- Task statement
Using the records below, report how many lines include "desformat", and give no more than the number.

- Recorded information
* * * *

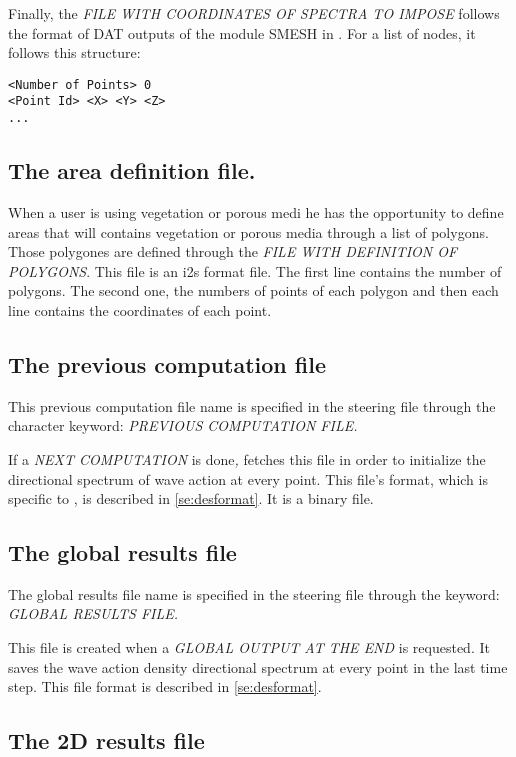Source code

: Finally, the \textit{FILE WITH COORDINATES OF SPECTRA TO IMPOSE} follows the format of
DAT outputs of the module {\scshape SMESH} in \salome{}. For a list of nodes, it follows
this structure:

\lstset{language=TelemacCas,
        basicstyle=\scriptsize\ttfamily}
\begin{lstlisting}[frame=trBL]
<Number of Points> 0
<Point Id> <X> <Y> <Z>
...
\end{lstlisting}

\subsection{The area definition file.}
When a user is using vegetation or porous medi he has the opportunity to define areas
that will contains vegetation or porous media through a list of polygons. Those
polygones are defined through the {\it FILE WITH DEFINITION OF POLYGONS}. This file is
an i2s format file. The first line contains the number of polygons. The second one, the
numbers of points of each polygon and then each line contains the coordinates of each
point. 


\subsection{ The previous computation file}

This previous computation file name is specified in the steering file through the
character keyword: \textit{PREVIOUS COMPUTATION FILE.}

If a \textit{NEXT COMPUTATION} is done\textit{, }\tomawac fetches this file in order
to initialize the directional spectrum of wave action at every point. This file's
format, which is specific to \tomawac, is described in \ref{se:desformat}. It is a
 binary file.

\subsection{ The global results file}

The global results file name is specified in the steering file through the keyword:
\textit{GLOBAL RESULTS FILE.}

This file is created when a \textit{GLOBAL OUTPUT AT THE END} is requested. It saves
the wave action density directional spectrum at every point in the last time step. This
file format is described in \ref{se:desformat}.


\subsection{ The 2D results file }

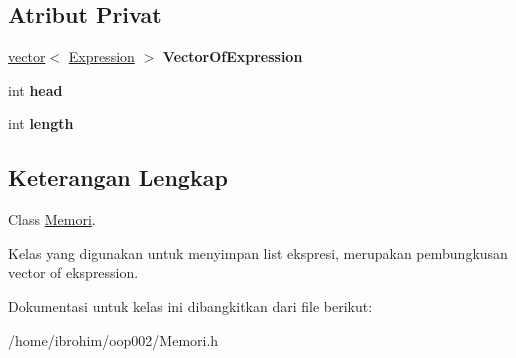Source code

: \subsection*{Atribut Privat}
\begin{DoxyCompactItemize}
\item 
\hypertarget{classMemori_a65dc4365b196005ba293855ae0c71fcb}{}\hyperlink{classvector}{vector}$<$ \hyperlink{classExpression}{Expression} $>$ {\bfseries Vector\+Of\+Expression}\label{classMemori_a65dc4365b196005ba293855ae0c71fcb}

\item 
\hypertarget{classMemori_a9748fa465fa9736b8de83d724e578f62}{}int {\bfseries head}\label{classMemori_a9748fa465fa9736b8de83d724e578f62}

\item 
\hypertarget{classMemori_a2f10008f6293c4542deab9eb0217f202}{}int {\bfseries length}\label{classMemori_a2f10008f6293c4542deab9eb0217f202}

\end{DoxyCompactItemize}


\subsection{Keterangan Lengkap}
Class \hyperlink{classMemori}{Memori}. 

Kelas yang digunakan untuk menyimpan list ekspresi, merupakan pembungkusan vector of ekspression. 

Dokumentasi untuk kelas ini dibangkitkan dari file berikut\+:\begin{DoxyCompactItemize}
\item 
/home/ibrohim/oop002/Memori.\+h\end{DoxyCompactItemize}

* * * *

- Response area
2